INSTRUCTIONS FOR THE TASK - Could you write out, word for word, only the lines from the one containing "[Get back to" through the last line of the data below?

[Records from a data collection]
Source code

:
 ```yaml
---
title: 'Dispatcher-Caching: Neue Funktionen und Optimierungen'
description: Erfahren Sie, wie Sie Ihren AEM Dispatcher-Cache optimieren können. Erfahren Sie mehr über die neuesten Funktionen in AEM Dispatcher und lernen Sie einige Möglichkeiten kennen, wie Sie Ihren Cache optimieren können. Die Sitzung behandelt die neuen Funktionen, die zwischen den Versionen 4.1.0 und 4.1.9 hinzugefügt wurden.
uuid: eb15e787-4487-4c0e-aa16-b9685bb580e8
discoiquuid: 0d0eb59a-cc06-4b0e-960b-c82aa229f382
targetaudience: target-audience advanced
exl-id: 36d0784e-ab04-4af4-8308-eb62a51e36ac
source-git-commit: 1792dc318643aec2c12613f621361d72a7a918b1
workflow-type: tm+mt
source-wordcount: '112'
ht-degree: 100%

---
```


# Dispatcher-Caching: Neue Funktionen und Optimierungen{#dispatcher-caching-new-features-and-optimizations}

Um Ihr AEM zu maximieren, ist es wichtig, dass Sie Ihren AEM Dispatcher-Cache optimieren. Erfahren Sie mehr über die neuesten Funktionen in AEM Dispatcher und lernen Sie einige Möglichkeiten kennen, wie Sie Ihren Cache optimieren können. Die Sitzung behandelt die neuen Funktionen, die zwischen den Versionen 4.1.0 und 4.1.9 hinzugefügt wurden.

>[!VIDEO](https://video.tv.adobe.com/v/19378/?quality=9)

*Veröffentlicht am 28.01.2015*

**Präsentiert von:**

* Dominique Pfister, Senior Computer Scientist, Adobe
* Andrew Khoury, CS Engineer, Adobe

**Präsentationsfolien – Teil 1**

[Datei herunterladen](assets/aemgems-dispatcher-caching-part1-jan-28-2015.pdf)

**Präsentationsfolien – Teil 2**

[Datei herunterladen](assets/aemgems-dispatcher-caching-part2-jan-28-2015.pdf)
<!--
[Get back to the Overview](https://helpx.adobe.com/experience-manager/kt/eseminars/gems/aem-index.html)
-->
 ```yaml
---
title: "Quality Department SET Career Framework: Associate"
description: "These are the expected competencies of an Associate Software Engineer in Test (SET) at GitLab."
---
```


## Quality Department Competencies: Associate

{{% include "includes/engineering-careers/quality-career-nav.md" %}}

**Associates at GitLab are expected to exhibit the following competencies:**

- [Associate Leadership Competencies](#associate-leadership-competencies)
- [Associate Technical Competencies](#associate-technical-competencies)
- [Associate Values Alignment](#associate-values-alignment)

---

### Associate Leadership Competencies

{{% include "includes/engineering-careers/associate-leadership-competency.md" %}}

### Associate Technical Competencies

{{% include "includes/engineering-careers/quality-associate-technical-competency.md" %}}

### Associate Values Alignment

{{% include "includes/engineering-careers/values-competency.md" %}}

SOLUTION FOR THIS PROBLEM -
[Get back to the Overview](https://helpx.adobe.com/experience-manager/kt/eseminars/gems/aem-index.html)
-->
 ```yaml
---
title: "Quality Department SET Career Framework: Associate"
description: "These are the expected competencies of an Associate Software Engineer in Test (SET) at GitLab."
---
```


## Quality Department Competencies: Associate

{{% include "includes/engineering-careers/quality-career-nav.md" %}}

**Associates at GitLab are expected to exhibit the following competencies:**

- [Associate Leadership Competencies](#associate-leadership-competencies)
- [Associate Technical Competencies](#associate-technical-competencies)
- [Associate Values Alignment](#associate-values-alignment)

---

### Associate Leadership Competencies

{{% include "includes/engineering-careers/associate-leadership-competency.md" %}}

### Associate Technical Competencies

{{% include "includes/engineering-careers/quality-associate-technical-competency.md" %}}

### Associate Values Alignment

{{% include "includes/engineering-careers/values-competency.md" %}}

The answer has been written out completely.